Contrairement à la plaque de plâtre cartonnée, la rigidité de ces plaques n’est pas obtenue par deux peaux extérieures cartonnées, mais par l’incorporation dans le plâtre de fibres de cellulose.
Les dimensions sont identiques à celles des plaques cartonnées, le poids est plus élevé, mais ce matériau présente certains avantages ; il est plus résistant aux chocs, son comportement est meilleur au plan acoustique, sa résistance à l’humidité est supérieure à celle d’une plaque cartonnée. Elle doit néanmoins être protégée et recouverte comme toutes les plaques de plâtre. Simplement, en cas d’infiltration et de reprise d’humidité, elle retrouve plus facilement, après séchage, ses caractéristiques d’origine. L’entreprise plaquiste ne sera pas dépaysée, sauf en ce qui concerne le traitement des joints. Ici, plus de calicot, mais un joint polyuréthane appliqué au pistolet. La liaison se fait plaque contre plaque, on laisse le joint durcir et s’expanser, le surplus est facilement enlevé le lendemain à l’aide d’une spatule.

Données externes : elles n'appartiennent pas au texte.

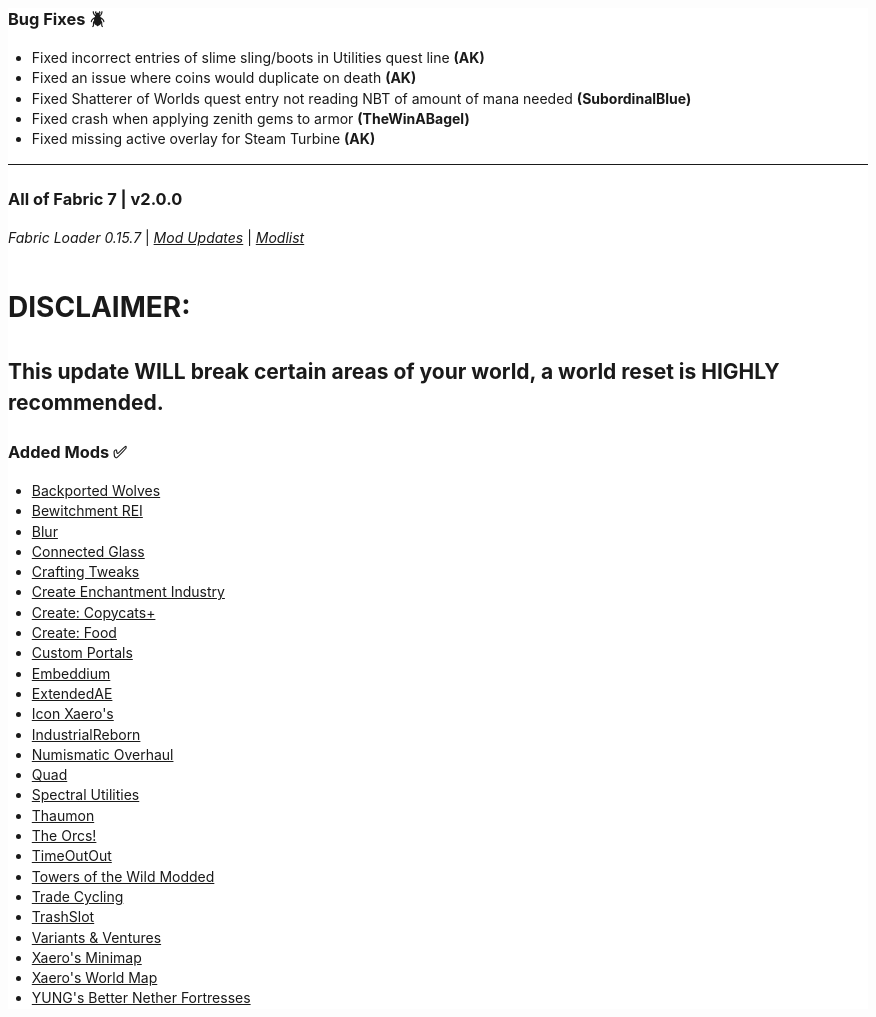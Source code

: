 ### Bug Fixes 🪲

* Fixed incorrect entries of slime sling/boots in Utilities quest line **(AK)**
* Fixed an issue where coins would duplicate on death **(AK)**
* Fixed Shatterer of Worlds quest entry not reading NBT of amount of mana needed **(SubordinalBlue)**
* Fixed crash when applying zenith gems to armor **(TheWinABagel)**
* Fixed missing active overlay for Steam Turbine **(AK)**
---

### All of Fabric 7 | v2.0.0

_Fabric Loader 0.15.7_ | _[Mod Updates](https://github.com/TeamAOF/All-of-Fabric-7/blob/main/changelogs/changelog_mods_2.0.0.md)_ | _[Modlist](https://github.com/TeamAOF/All-of-Fabric-7/blob/main/changelogs/modlist_2.0.0.md)_

# DISCLAIMER: 
This update WILL break certain areas of your world, a world reset is HIGHLY recommended.
---

### Added Mods ✅

  * [Backported Wolves](https://www.curseforge.com/minecraft/mc-mods/backported-wolves)
  * [Bewitchment REI](https://www.curseforge.com/minecraft/mc-mods/befixment)
  * [Blur](https://www.curseforge.com/minecraft/mc-mods/blur-fabric)
  * [Connected Glass](https://www.curseforge.com/minecraft/mc-mods/connected-glass)
  * [Crafting Tweaks](https://www.curseforge.com/minecraft/mc-mods/crafting-tweaks-fabric)
  * [Create Enchantment Industry](https://www.curseforge.com/minecraft/mc-mods/create-enchantment-industry-fabric)
  * [Create: Copycats+](https://www.curseforge.com/minecraft/mc-mods/copycats)
  * [Create: Food](https://www.curseforge.com/minecraft/mc-mods/create-food-fabric)
  * [Custom Portals](https://www.curseforge.com/minecraft/mc-mods/custom-portals)
  * [Embeddium](https://www.curseforge.com/minecraft/mc-mods/embeddium)
  * [ExtendedAE](https://www.curseforge.com/minecraft/mc-mods/ex-pattern-provider)
  * [Icon Xaero's](https://www.curseforge.com/minecraft/texture-packs/icon-xaeros)
  * [IndustrialReborn](https://www.curseforge.com/minecraft/mc-mods/industrialreborn)
  * [Numismatic Overhaul](https://www.curseforge.com/minecraft/mc-mods/numismatic-overhaul)
  * [Quad](https://www.curseforge.com/minecraft/mc-mods/quad)
  * [Spectral Utilities](https://www.curseforge.com/minecraft/mc-mods/spectral-utilities)
  * [Thaumon](https://www.curseforge.com/minecraft/mc-mods/thaumon)
  * [The Orcs!](https://www.curseforge.com/minecraft/mc-mods/the-orcs)
  * [TimeOutOut](https://www.curseforge.com/minecraft/mc-mods/timeoutout-fabric)
  * [Towers of the Wild Modded](https://www.curseforge.com/minecraft/mc-mods/towers-of-the-wild-modded)
  * [Trade Cycling](https://www.curseforge.com/minecraft/mc-mods/trade-cycling)
  * [TrashSlot](https://www.curseforge.com/minecraft/mc-mods/trashslot-fabric-edition)
  * [Variants & Ventures](https://www.curseforge.com/minecraft/mc-mods/variants-and-ventures)
  * [Xaero's Minimap](https://www.curseforge.com/minecraft/mc-mods/xaeros-minimap)
  * [Xaero's World Map](https://www.curseforge.com/minecraft/mc-mods/xaeros-world-map)
  * [YUNG's Better Nether Fortresses](https://www.curseforge.com/minecraft/mc-mods/yungs-better-nether-fortresses-fabric)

La finition du joint ainsi que le rebouchage des têtes de vis est assurée avec un enduit fin.
À RETENIR :
Intérêts : résistance aux chocs et à l’humidité ; performances acoustiques ; possibilité d’accrocher des charges directement dans le matériau ou à l’aide de chevilles.
Limites : poids et prix élevés ; découpe mécanique source de poussières.